Standardizing Clinical Performance Evaluation with Multimodal GenAI

About Client:

The client is a globally recognized university system specializing in postgraduate medical and nursing education. It operates one of the largest clinical simulation centers in North America, conducting thousands of high-stakes Objective Structured Clinical Examinations (OSCEs) and Simulated Patient Encounters (SPEs) every year.

Background:

In these simulations, students engage with trained actors portraying patients or, in some cases, medical mannequins used for hands-on procedures, while faculty evaluators assess their performance across both technical and interpersonal skills—from clinical accuracy and diagnosis to empathy and communication.

However, as enrollment grew and simulation scenarios became more complex, evaluation became increasingly burdensome. Faculty had to manually review hours of video, cross-check multiple criteria, and provide detailed feedback. With thousands of sessions conducted annually, maintaining consistency and standardization across evaluators became a significant challenge.

Challenge:

The university’s leadership sought a way to scale the evaluation process without compromising on fairness or educational quality. They faced three key pain points:

  • Manual, Time-Intensive Evaluation: Reviewing and scoring each session took 45–60 minutes, making it difficult to keep pace with growing simulation volume.
  • Lack of Standardization: Evaluation methods varied between one-on-one, multi-student, and multi-room simulations, leading to discrepancies in scoring.
  • Subjectivity in Assessing Soft Skills: Attributes like empathy, confidence, and patient engagement were prone to evaluator bias despite standardized rubrics.

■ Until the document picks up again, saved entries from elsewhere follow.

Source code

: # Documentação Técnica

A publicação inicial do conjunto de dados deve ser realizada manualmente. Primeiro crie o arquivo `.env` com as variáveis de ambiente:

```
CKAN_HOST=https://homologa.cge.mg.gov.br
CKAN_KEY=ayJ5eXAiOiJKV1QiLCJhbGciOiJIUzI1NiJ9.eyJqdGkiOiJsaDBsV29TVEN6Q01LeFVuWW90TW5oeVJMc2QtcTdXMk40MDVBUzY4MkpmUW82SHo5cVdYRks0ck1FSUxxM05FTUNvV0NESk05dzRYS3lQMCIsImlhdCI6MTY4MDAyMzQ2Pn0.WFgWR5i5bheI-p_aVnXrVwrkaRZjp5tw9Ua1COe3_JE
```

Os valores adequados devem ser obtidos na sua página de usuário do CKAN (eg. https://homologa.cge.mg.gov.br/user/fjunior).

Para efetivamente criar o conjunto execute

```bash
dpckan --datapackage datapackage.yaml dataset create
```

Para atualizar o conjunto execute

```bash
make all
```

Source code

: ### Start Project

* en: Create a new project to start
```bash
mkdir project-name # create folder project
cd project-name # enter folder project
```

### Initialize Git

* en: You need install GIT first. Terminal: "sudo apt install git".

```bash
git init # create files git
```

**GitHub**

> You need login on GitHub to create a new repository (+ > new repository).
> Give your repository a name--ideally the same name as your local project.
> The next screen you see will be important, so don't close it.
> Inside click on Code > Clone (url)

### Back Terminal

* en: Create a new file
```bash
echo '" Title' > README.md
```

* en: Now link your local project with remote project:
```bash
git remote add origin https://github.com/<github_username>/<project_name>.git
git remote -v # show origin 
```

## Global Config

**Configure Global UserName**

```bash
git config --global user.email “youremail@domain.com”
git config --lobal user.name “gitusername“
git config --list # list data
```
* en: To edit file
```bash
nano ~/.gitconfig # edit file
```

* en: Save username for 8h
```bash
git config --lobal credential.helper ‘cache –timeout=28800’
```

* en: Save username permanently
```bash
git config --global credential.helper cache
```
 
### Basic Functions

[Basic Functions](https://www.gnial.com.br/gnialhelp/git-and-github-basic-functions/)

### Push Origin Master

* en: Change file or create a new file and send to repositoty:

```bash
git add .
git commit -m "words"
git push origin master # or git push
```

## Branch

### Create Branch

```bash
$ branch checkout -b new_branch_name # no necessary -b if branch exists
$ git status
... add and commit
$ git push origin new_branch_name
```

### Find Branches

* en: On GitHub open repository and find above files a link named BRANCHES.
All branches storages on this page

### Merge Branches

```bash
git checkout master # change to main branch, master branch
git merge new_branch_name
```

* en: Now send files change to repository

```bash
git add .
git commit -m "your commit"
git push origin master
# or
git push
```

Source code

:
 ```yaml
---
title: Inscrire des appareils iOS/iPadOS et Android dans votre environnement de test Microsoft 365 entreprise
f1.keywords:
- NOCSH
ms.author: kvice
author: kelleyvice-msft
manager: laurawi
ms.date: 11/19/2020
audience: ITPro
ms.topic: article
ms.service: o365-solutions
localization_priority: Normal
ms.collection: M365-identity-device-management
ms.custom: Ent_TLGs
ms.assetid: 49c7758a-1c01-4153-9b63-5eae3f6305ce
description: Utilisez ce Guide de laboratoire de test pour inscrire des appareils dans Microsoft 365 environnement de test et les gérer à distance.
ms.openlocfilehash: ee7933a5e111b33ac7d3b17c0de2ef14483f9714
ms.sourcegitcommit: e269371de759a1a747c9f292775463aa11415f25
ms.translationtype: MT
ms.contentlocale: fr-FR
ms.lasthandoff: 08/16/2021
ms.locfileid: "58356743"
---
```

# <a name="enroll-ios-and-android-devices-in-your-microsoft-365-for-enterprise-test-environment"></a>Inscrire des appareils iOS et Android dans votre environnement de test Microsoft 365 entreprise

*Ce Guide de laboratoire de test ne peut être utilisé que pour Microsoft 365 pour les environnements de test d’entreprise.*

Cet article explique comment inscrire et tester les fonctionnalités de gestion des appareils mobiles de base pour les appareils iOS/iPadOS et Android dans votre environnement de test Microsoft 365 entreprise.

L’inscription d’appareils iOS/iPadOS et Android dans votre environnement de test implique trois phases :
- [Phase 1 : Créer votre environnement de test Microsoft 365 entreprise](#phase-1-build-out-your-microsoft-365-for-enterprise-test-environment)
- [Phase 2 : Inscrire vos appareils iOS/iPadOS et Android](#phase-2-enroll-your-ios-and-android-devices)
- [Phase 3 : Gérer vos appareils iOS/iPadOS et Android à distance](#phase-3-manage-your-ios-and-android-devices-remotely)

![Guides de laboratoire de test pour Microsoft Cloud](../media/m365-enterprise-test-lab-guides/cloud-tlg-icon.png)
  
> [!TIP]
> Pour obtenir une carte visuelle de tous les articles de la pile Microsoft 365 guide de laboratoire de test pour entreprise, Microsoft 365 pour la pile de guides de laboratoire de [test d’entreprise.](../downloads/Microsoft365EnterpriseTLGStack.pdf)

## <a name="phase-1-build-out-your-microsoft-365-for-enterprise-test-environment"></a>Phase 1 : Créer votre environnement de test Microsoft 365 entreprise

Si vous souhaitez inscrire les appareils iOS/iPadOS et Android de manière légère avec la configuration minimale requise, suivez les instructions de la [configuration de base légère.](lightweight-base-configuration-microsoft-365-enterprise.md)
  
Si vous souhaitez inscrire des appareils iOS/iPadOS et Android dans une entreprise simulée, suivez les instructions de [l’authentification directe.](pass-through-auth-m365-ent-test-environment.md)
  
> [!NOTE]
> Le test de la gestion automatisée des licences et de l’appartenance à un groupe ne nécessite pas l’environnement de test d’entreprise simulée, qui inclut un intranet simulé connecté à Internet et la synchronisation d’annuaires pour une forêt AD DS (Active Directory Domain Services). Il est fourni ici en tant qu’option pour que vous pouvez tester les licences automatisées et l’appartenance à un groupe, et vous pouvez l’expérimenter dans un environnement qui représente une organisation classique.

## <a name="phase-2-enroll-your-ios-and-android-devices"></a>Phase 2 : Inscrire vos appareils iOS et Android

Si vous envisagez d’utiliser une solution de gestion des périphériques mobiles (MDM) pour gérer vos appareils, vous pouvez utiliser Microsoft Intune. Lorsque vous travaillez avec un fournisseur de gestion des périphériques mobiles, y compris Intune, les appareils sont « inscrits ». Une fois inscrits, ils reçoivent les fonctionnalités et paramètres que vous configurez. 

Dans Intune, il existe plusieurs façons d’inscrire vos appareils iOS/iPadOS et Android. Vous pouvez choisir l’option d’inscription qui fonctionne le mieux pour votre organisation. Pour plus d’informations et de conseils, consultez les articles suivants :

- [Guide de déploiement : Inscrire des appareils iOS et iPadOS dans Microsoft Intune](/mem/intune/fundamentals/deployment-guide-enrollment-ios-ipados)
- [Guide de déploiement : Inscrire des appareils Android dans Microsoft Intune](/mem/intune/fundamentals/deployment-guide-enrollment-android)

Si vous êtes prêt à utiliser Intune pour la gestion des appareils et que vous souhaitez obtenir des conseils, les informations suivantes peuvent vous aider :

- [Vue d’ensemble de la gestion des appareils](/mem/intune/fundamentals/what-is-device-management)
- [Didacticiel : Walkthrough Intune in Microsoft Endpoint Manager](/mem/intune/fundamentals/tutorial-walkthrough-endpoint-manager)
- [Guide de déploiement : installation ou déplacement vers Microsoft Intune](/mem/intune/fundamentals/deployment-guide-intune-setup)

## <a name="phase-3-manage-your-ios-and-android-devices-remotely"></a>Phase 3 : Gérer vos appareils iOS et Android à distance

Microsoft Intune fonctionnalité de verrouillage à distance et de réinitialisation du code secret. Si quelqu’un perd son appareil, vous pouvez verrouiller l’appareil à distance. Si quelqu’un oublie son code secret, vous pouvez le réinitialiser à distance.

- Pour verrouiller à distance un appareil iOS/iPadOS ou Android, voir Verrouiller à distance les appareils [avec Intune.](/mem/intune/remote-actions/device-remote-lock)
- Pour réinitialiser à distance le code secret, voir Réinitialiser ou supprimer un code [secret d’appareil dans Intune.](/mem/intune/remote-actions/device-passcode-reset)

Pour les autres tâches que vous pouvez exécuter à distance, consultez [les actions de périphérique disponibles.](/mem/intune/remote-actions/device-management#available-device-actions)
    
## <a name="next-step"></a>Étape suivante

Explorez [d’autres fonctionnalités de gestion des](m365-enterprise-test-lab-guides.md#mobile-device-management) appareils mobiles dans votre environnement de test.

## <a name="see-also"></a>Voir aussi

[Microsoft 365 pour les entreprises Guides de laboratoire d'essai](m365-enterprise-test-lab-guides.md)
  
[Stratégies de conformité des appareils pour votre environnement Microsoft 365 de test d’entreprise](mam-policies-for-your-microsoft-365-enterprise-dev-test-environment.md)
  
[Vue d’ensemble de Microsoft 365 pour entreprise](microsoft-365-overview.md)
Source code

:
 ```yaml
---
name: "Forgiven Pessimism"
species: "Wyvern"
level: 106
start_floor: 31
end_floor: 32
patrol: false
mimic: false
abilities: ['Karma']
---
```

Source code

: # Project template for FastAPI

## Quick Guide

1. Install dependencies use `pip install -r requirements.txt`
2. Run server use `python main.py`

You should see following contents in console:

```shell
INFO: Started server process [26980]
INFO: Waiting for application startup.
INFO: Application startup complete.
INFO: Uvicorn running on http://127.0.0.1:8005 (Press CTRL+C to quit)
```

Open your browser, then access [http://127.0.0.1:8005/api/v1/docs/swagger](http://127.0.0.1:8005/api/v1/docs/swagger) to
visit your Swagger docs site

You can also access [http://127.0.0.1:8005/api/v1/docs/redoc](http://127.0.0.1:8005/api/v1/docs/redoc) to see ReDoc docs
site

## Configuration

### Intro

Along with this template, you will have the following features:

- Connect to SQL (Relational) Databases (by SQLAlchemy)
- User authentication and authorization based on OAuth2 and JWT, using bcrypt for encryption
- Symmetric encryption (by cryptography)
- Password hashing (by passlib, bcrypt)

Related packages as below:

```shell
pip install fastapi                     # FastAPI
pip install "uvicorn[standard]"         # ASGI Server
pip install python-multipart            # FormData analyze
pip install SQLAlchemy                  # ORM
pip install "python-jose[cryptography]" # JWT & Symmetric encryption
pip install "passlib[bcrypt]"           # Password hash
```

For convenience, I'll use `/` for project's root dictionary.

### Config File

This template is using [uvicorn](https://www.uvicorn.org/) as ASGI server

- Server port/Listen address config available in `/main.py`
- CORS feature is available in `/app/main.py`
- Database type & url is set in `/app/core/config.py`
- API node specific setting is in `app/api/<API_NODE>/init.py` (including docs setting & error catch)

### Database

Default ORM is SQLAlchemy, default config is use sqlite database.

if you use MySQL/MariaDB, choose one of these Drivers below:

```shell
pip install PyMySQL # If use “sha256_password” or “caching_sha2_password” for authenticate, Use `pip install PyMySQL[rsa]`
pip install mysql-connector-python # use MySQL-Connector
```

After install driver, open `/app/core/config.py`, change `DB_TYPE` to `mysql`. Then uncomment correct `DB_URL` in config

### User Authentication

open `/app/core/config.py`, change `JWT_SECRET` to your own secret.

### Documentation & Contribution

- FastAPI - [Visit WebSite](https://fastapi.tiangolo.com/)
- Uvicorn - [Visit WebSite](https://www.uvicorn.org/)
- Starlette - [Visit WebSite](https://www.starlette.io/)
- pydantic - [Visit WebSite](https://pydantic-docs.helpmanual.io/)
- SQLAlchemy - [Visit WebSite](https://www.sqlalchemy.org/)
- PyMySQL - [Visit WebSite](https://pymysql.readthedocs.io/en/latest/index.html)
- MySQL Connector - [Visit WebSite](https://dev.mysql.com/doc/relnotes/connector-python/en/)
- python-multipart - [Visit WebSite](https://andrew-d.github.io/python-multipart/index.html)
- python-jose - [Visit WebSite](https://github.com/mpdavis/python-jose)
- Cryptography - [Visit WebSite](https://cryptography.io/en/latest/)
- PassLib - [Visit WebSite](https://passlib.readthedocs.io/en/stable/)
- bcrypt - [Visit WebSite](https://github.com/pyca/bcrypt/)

The goal was clear: reduce instructor burden, enhance consistency, and deliver faster, more actionable feedback to students.

Solution:

To meet these challenges, we designed and implemented a secure, cloud-native Multimodal Generative AI Evaluation System built on AWS. The system combined video, audio, and text analysis through advanced AI models to produce objective and rich performance evaluations, while incorporating Retrieval-Augmented Generation (RAG) to ensure continuous accuracy improvement over time. The entire application was deployed on Amazon EKS to support scalable, containerized workloads, and Amazon RDS served as the foundation for both the RAG knowledge store and the backend database.

The solution was implemented in three key phases:

Phase 1: Data Integration and Processing

  • All video and audio feeds from simulation rooms were time-synced and securely ingested into the cloud.
  • Speech recognition and sentiment analysis were applied to identify tone, clarity, and emotional state — capturing both student confidence and patient sentiment in real time.
  • Video data was processed using Gemini Pro, a multimodal model that detected non-verbal behaviors such as body posture, hand gestures, eye contact, and adherence to procedural protocols.
  • All extracted text, transcripts, and structured observations were stored in Amazon RDS, enabling the RAG workflow to retrieve historical context, institutional rubrics, and prior feedback patterns to enrich each evaluation.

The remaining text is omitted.